How to quickly write data to Elasticsearch using Spark

December 30, 2021 · 6 min read

When it comes to writing data to Elasticsearch, the first thing that comes to mind must be Logstash. Logstash is accepted by the majority of users because of its simplicity, scalability, and scalability. However, the ruler is shorter and the inch is longer, and Logstash must have application scenarios that it cannot apply to, such as:

Massive data ETL
Massive data aggregation
Multi-source data processing

In order to meet these scenarios, many students will choose Spark, use Spark operators to process data, and finally write the processing results to Elasticsearch.

Our department used Spark to analyze Nginx logs, counted our web service access, aggregated Nginx logs every minute and finally wrote the results to Elasticsearch, and then used Kibana to configure real-time monitoring of the Dashboard. Both Elasticsearch and Kibana are convenient and practical, but with more and more similar requirements, how to quickly write data to Elasticsearch through Spark has become a big problem for us.

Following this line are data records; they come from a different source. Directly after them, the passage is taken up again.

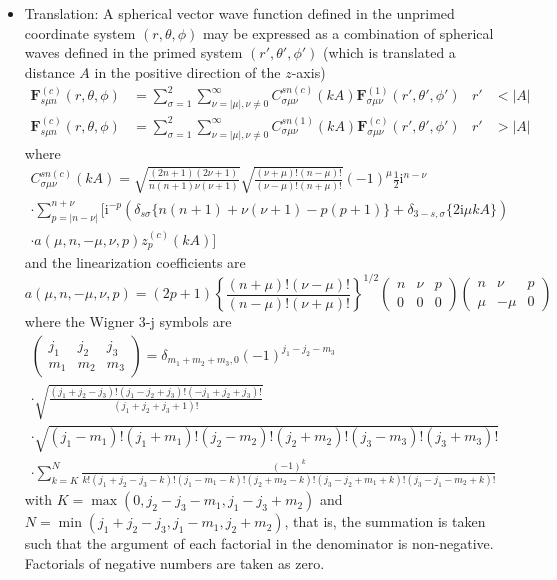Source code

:\documentclass[a4paper,12pt]{article}
\renewcommand{\vec}[1]{\boldsymbol{#1}}
\newcommand{\mrm}[1]{\mathrm{#1}}
\newcommand{\iu}{\mrm{i}}
\newcommand{\Fv}{\vec{F}}
\begin{document}
\begin{itemize}
\item Translation: A spherical vector wave function defined in the
  unprimed coordinate system $(r,\theta,\phi)$ may be expressed as a
  combination of spherical waves defined in the primed system
  $(r',\theta',\phi')$ (which is translated a distance $A$ in the
  positive direction of the $z$-axis)
  \begin{align}
    \Fv_{s\mu n}^{(c)}(r,\theta,\phi) &= \sum_{\sigma=1}^{2} \sum_{\nu=|\mu|,\nu\neq0}^{\infty} C_{\sigma\mu\nu}^{sn(c)}(kA) \Fv_{\sigma\mu\nu}^{(1)}(r',\theta',\phi') & r'&<|A| \\
    \Fv_{s\mu n}^{(c)}(r,\theta,\phi) &= \sum_{\sigma=1}^{2} \sum_{\nu=|\mu|,\nu\neq0}^{\infty} C_{\sigma\mu\nu}^{sn(1)}(kA) \Fv_{\sigma\mu\nu}^{(c)}(r',\theta',\phi') & r'&>|A| 
  \end{align}
  where
  \begin{multline}
    C_{\sigma\mu\nu}^{sn(c)}(kA) = \sqrt{\frac{(2n+1)(2\nu+1)}{n(n+1)\nu(\nu+1)}} \sqrt{\frac{(\nu+\mu)!(n-\mu)!}{(\nu-\mu)!(n+\mu)!}} (-1)^{\mu} \frac{1}{2} \iu^{n-\nu} \\
    \cdot \sum_{p=|n-\nu|}^{n+\nu} \Big[ \iu^{-p}(\delta_{s\sigma}\{n(n+1) + \nu(\nu+1) - p(p+1)\} + \delta_{3-s,\sigma}\{2\iu\mu kA\}) \\
    \cdot a(\mu,n,-\mu,\nu,p) z_{p}^{(c)}(kA) \Big]
  \end{multline}
  and the linearization coefficients are
  \begin{equation}
    a(\mu,n,-\mu,\nu,p) = (2p+1) \left\{\frac{(n+\mu)!(\nu-\mu)!}{(n-\mu)!(\nu+\mu)!}\right\}^{1/2}
    \begin{pmatrix}
      n & \nu & p \\
      0 & 0 & 0
    \end{pmatrix}
    \begin{pmatrix}
      n & \nu & p \\
      \mu & -\mu & 0
    \end{pmatrix}
  \end{equation}
  where the Wigner 3-j symbols are
  \begin{multline}
    \begin{pmatrix}
      j_{1} & j_{2} & j_{3} \\
      m_{1} & m_{2} & m_{3}
    \end{pmatrix} = \delta_{m_{1}+m_{2}+m_{3},0} (-1)^{j_{1}-j_{2}-m_{3}} \\
    \cdot\sqrt{\frac{(j_{1}+j_{2}-j_{3})!(j_{1}-j_{2}+j_{3})!(-j_{1}+j_{2}+j_{3})!}{(j_{1}+j_{2}+j_{3}+1)!}} \\
    \cdot \sqrt{(j_{1}-m_{1})!(j_{1}+m_{1})!(j_{2}-m_{2})!(j_{2}+m_{2})!(j_{3}-m_{3})!(j_{3}+m_{3})!} \\
    \cdot \sum_{k=K}^{N} \frac{(-1)^{k}}{k!(j_{1}+j_{2}-j_{3}-k)!(j_{1}-m_{1}-k)!(j_{2}+m_{2}-k)!(j_{3}-j_{2}+m_{1}+k)!(j_{3}-j_{1}-m_{2}+k)!}
  \end{multline}
  with $K=\max(0,j_{2}-j_{3}-m_{1},j_{1}-j_{3}+m_{2})$ and
  $N=\min(j_{1}+j_{2}-j_{3},j_{1}-m_{1},j_{2}+m_{2})$, that is, the
  summation is taken such that the argument of each factorial in the
  denominator is non-negative. Factorials of negative numbers are
  taken as zero.


\end{itemize}
\end{document}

Today, I would like to recommend a black technology Seatunnel https://github.com/apache/incubator-seatunnel that can realize fast data writing. It is very easy to use , a high-performance, real-time data processing product that can deal with massive data. It is built on Spark and is easy to use, flexibly configured, and requires no development.

Kafka to Elasticsearch

Like Logstash, Seatunnel also supports multiple types of data input. Here we take the most common Kakfa as the input source as an example to explain how to use Seatunnel to quickly write data to Elasticsearch

Log Sample

The original log format is as follows:

127.0.0.1 elasticsearch.cn 114.250.140.241 0.001s "127.0.0.1:80" [26/Oct/2018:21:54:32 +0800] "GET /article HTTP/1.1" 200 123 "-" - "Dalvik/2.1.0 (Linux; U; Android 7.1.1; OPPO R11 Build/NMF26X)"

Elasticsearch Document

We want to count the visits of each domain name in one minute. The aggregated data has the following fields:

domain String
hostname String
status int
datetime String
count int

Seatunnel with Elasticsearch

Next, I will introduce you in detail, how we read the data in Kafka through Seatunnel, parse and aggregate the data, and finally write the processing results into Elasticsearch.

Seatunnel

Seatunnel also has a very rich plug-in that supports reading data from Kafka, HDFS, Hive, performing various data processing, and converting the results Write to Elasticsearch, Kudu or Kafka.

Prerequisites

First of all, we need to install seatunnel, the installation is very simple, no need to configure system environment variables

Prepare the Spark environment
Install Seatunnel
Configure Seatunnel

The following are simple steps, the specific installation can refer to Quick Start

cd /usr/local
wget https://archive.apache.org/dist/spark/spark-2.2.0/spark-2.2.0-bin-hadoop2.7.tgz
tar -xvf https://archive.apache.org/dist/spark/spark-2.2.0/spark-2.2.0-bin-hadoop2.7.tgz
wget https://github.com/InterestingLab/seatunnel/releases/download/v1.1.1/seatunnel-1.1.1.zip
unzip seatunnel-1.1.1.zip
cd seatunnel-1.1.1

vim config/seatunnel-env.sh
# Specify the Spark installation path
SPARK_HOME=${SPARK_HOME:-/usr/local/spark-2.2.0-bin-hadoop2.7}

Seatunnel Pipeline

Like Logstash, we only need to write a configuration file of Seatunnel Pipeline to complete the data import. I believe that friends who know Logstash can start Seatunnel configuration soon.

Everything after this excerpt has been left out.